In that one final second, everyone I loved was warm and safe.
"Don't be a ghost this time." My voice sliced through the empty foyer. "Go do what you have to do, but don't be a ghost, okay?"
Abby turned to me, then pulled a jacket from the bag on her shoulder. "Here. I think someone gave this to you."
I didn't look to see if my aunt's blood still stained Zach's jacket. I didn't let myself think about that night. Instead, I just took it and tried to think about why he had given it to me and nothing else.
"Abby." It was Macey's voice, and by the look on her face, she was as shocked as anyone to hear it. "I never said…I mean, you should know … I guess what I'm trying to say is…"
Abby stopped. Her good hand was on the smooth banister.
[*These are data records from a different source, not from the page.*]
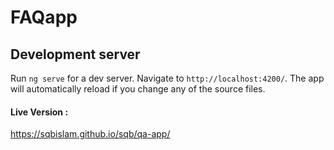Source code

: # FAQapp


## Development server

Run `ng serve` for a dev server. Navigate to `http://localhost:4200/`. The app will automatically reload if you change any of the source files.

#### Live Version : 
https://sqbislam.github.io/sqb/qa-app/
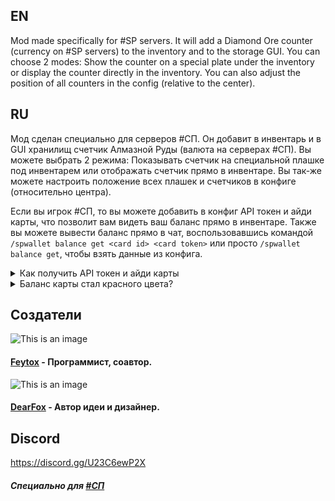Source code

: ## EN

Mod made specifically for #SP servers. It will add a Diamond Ore counter (currency on #SP servers) to the inventory and to the storage GUI. You can choose 2 modes: Show the counter on a special plate under the inventory or display the counter directly in the inventory. You can also adjust the position of all counters in the config (relative to the center).

## RU

Мод сделан специально для серверов #СП. Он добавит в инвентарь и в GUI хранилищ счетчик Алмазной Руды (валюта на серверах #СП). Вы можете выбрать 2 режима: Показывать счетчик на специальной плашке под инвентарем или отображать счетчик  прямо в инвентаре. Вы так-же можете настроить положение всех плашек и счетчиков в конфиге (относительно центра).

Если вы игрок #СП, то вы можете добавить в конфиг API токен и айди карты, что позволит вам видеть ваш баланс прямо в инвентаре. Также вы можете вывести баланс прямо в чат, воспользовавшись командой `/spwallet balance get <card id> <card token>` или просто `/spwallet balance get`, чтобы взять данные из конфига.

<details>
<summary>Как получить API токен и айди карты</summary>

1. Зайдите на сервер СП
2. Зайдите на сайт СП в "Кошелёк"
3. Выберите нужную карту и нажмите на значок "Поделиться"
4. Нажмите "Сгенерировать новый API токен" и, прочитав открывшуюся информацию, нажмите "ОК"
5. В течение минуты на СП в чат вам отправят API токен и айди карты, которые вам нужно поочерёдно скопировать, наведясь в чате и нажав ЛКМ, а после чего вставить в конфиг #SP Wallet в списке модов. 

</details>

<details>
<summary>Баланс карты стал красного цвета?</summary>

Это означает, что произошла ошибка при получении баланса карты от SPworlds API. Чтобы выяснить причину, используйте пункты ниже:

1. Попробуйте `/spwallet balance get`. Если ошибка связана с "ддос защитой" - просто подождите (возможно, долго).
2. Перепроверьте API токен и айди карты, вписанные в конфиг.
3. Если ничего из вышеперечисленного не помогло, то посмотрите полную ошибку через консоль/логи и напишите issue на GitHub мода или обратитесь в наш [Discord](https://discord.gg/U23C6ewP2X).

</details>

## Создатели

![This is an image](https://visage.surgeplay.com/bust/128/09196327-ac27-43f4-8f47-87859b8423be)
#### [Feytox](https://github.com/feytox) - Программист, соавтор.
![This is an image](https://visage.surgeplay.com/bust/128/cdb909c2-499f-409c-8723-27c5b6effc20)
#### [DearFox](https://github.com/DearFox) - Автор идеи и дизайнер.

## Discord

https://discord.gg/U23C6ewP2X

##### Специально для [#СП](https://spworlds.ru/)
Her hair fell over one shoulder as she smiled, slipped on her regulation sunglasses, and said, "I told you I'd take a bullet for you."
And then she walked away.
I stood there for a long time, watching her go, because that's all that was left to do.
Bex and Macey went into the Grand Hall for lunch. Liz walked to the library. I stood alone, telling myself that my aunt would come back someday—that the world needed her outside the walls of my school, and for the time being, I was needed inside.
That for the time being, all I could do was wait.
"Seventh grade!" Patricia Buckingham's voice carried through the foyer as the newest Gallagher Girls followed behind her, out of the Grand Hall. "We will proceed in a group to the lab for your examination. Do not enter until I have given you your—" She stopped suddenly and yelled to the girls at the front of the pack, "Emily Sampson! I saw that!"
I wondered if I had ever been that small. I saw the innocence in their eyes, and I knew somehow that I would never feel that way again. I'd seen too much—I knew too little. And for reasons I didn't even know at the time, I raced after them.
"Professor Buckingham," I called, stepping closer to the woman who was both the oldest member of the Gallagher Academy faculty and also the only member whose appearance hadn't changed at all since I was in the seventh grade.
"Yes, Cameron?" Buckingham said, and in that moment she seemed timeless. As if some great twentieth-century spymaster had carved her out of stone.
"I have a question…about history."
"History of Espionage is a course on the spring semester curriculum, Cameron. I expect you to know that." She ushered another seventh grader down the long hall. "Right now, as you can see, I am quite busy helping our newest students acclimate. Sissy!" Buckingham yelled as she pushed them along, farther from me, while the wind howled louder outside.
"Yes, ma'am," I said. "I can see that. It's just that I was wondering … about the Circle of Cavan." When she turned, her blue eyes pierced into mine.